- _EXERCISE OBJECTIVE_: Beginning with the line below that contains "3. **Fill the appsettings.json file values:**" and ending with the line that contains "Then, in the", copy every line exactly. Copy nothing else.
** Opening EXTRACTED INFORMATION block **
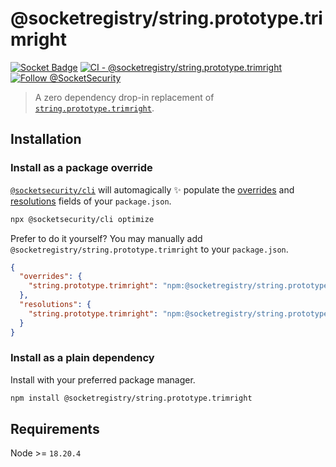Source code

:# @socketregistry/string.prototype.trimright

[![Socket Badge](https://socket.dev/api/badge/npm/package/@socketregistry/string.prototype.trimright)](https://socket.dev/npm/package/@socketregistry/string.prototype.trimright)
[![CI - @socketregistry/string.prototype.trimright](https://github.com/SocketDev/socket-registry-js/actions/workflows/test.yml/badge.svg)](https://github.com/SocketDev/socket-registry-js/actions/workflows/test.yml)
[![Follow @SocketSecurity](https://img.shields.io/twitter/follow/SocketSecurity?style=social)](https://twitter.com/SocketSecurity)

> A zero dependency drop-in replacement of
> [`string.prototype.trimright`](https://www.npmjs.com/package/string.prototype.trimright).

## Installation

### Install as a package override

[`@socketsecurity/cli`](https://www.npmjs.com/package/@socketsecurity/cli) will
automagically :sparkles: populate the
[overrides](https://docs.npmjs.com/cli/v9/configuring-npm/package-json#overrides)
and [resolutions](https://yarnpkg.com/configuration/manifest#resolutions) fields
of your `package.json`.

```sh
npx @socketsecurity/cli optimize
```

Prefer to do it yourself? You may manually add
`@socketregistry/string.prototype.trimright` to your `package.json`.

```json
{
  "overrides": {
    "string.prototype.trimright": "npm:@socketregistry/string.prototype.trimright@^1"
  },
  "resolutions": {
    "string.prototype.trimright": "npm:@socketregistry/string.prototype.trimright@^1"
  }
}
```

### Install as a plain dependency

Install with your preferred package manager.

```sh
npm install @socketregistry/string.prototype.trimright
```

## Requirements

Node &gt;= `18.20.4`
** Closing EXTRACTED INFORMATION block **
** Opening EXTRACTED INFORMATION block **
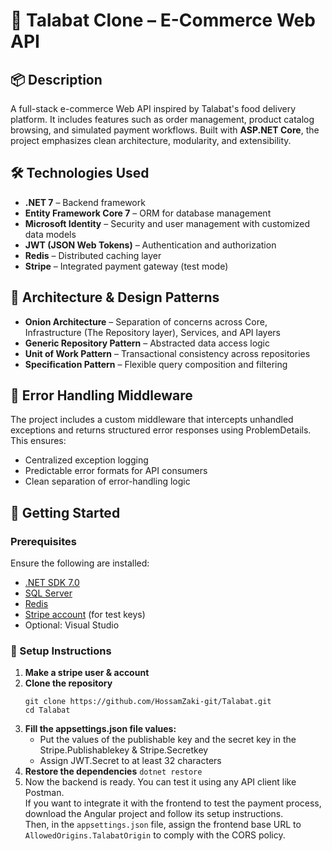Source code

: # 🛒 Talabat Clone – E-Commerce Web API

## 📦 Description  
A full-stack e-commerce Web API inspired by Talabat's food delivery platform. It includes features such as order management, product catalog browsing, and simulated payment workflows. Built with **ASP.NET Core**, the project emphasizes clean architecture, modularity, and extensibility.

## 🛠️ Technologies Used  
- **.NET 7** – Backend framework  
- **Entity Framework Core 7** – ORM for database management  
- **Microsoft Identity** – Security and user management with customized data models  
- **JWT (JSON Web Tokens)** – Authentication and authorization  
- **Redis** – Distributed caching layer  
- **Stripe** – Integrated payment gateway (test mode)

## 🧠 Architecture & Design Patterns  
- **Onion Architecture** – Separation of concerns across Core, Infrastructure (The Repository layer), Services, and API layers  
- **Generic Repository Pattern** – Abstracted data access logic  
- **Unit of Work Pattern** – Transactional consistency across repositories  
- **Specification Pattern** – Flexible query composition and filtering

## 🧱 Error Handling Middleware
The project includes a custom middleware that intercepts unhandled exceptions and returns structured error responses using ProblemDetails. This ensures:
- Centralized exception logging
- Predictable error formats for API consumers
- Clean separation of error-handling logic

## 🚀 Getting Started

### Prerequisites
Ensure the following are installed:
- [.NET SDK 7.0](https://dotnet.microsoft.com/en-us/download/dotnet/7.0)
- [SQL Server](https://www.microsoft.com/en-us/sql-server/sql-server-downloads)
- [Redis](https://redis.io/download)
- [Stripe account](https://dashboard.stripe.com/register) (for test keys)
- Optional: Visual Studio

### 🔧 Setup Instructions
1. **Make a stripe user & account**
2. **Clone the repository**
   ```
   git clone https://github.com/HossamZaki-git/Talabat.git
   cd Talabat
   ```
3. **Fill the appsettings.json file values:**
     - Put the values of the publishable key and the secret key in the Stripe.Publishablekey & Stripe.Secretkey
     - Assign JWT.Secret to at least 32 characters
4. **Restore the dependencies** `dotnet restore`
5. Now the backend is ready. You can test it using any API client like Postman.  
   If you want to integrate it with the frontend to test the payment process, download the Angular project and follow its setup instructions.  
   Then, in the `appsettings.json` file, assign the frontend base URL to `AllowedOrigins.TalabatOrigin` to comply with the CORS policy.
** Closing EXTRACTED INFORMATION block **
- _ANSWER AREA_:
3. **Fill the appsettings.json file values:**
     - Put the values of the publishable key and the secret key in the Stripe.Publishablekey & Stripe.Secretkey
     - Assign JWT.Secret to at least 32 characters
4. **Restore the dependencies** `dotnet restore`
5. Now the backend is ready. You can test it using any API client like Postman.  
   If you want to integrate it with the frontend to test the payment process, download the Angular project and follow its setup instructions.  
   Then, in the `appsettings.json` file, assign the frontend base URL to `AllowedOrigins.TalabatOrigin` to comply with the CORS policy.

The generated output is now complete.